Taiwan Semiconductor Manufacturing Company (TSMC) has raised the stakes in its lawsuit against Semiconductor Manufacturing International Corp (SMIC), making fresh accusations that drew an angry response from its mainland rival.
In new filings to the United States District Court of Northern California this week, TSMC accused SMIC of luring TSMC employees with hefty stock awards and options, and inducing them to steal company trade secrets.
The company filed the court documents in response to a February 17 motion to dismiss, filed by SMIC. The mainland chipmaker argued the US court had no jurisdiction over the trade secret dispute.
According to the Taiwanese chipmaker, SMIC lured 'key technical and sales employees with substantial offers of stock, solicited them to steal and disclose TSMC's process and other proprietary information, and then used that information to unfairly compete [with TSMC]'.
One TSMC manager alleged SMIC offered TSMC employees 50,000 shares and 50,000 options, while senior employees could receive 80,000 shares and 80,000 options.
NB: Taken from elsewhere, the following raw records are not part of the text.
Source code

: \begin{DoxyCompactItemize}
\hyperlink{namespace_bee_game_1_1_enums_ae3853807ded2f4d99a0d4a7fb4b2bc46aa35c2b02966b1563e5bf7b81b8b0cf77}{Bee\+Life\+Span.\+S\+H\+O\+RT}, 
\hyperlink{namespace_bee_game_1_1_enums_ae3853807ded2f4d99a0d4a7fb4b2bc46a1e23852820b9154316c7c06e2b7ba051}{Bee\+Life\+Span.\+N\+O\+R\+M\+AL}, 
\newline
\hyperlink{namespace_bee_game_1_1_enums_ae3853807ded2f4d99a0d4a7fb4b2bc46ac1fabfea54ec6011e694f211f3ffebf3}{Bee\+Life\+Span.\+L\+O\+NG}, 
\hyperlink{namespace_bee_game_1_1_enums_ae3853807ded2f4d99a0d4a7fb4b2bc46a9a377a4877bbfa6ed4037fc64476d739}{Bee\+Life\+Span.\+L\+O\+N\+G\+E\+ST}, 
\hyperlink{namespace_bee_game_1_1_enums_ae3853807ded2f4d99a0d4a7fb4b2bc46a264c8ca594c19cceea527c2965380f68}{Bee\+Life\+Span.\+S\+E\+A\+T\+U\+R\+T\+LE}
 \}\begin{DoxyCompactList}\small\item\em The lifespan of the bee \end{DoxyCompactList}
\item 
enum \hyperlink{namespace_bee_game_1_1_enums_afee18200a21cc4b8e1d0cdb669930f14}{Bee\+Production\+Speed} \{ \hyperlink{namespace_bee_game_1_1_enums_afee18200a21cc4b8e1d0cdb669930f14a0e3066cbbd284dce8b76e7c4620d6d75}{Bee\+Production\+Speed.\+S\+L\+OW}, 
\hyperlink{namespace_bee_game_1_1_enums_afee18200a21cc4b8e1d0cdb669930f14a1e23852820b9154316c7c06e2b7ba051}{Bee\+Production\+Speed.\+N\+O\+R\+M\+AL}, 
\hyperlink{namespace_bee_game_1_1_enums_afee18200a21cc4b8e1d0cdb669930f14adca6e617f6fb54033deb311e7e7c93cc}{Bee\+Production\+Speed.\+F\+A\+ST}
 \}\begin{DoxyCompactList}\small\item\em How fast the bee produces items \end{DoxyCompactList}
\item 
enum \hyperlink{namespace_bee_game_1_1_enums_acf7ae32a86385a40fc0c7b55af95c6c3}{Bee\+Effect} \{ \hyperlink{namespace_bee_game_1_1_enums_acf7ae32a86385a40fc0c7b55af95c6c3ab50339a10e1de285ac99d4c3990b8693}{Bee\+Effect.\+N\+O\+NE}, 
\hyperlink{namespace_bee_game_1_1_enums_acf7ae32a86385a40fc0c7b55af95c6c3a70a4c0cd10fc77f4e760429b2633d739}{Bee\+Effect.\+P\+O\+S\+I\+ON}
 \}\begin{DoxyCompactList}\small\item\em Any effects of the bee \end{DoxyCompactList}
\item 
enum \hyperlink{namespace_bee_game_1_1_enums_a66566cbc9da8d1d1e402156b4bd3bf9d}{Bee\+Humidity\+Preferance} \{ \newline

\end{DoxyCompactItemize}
New recruits were expected to bring SMIC 'presents' consisting of TSMC's technical information.
SMIC yesterday described the filings as a 'courtroom smear campaign' and said it would prepare a response by April 9. 'SMIC is confident of its defences and will vigorously defend itself it court,' it said.
TSMC's filings contained several affidavits from former SMIC employees, one of whom said it 'was no secret that TSMC process information was being used' at SMIC's plants in Shanghai.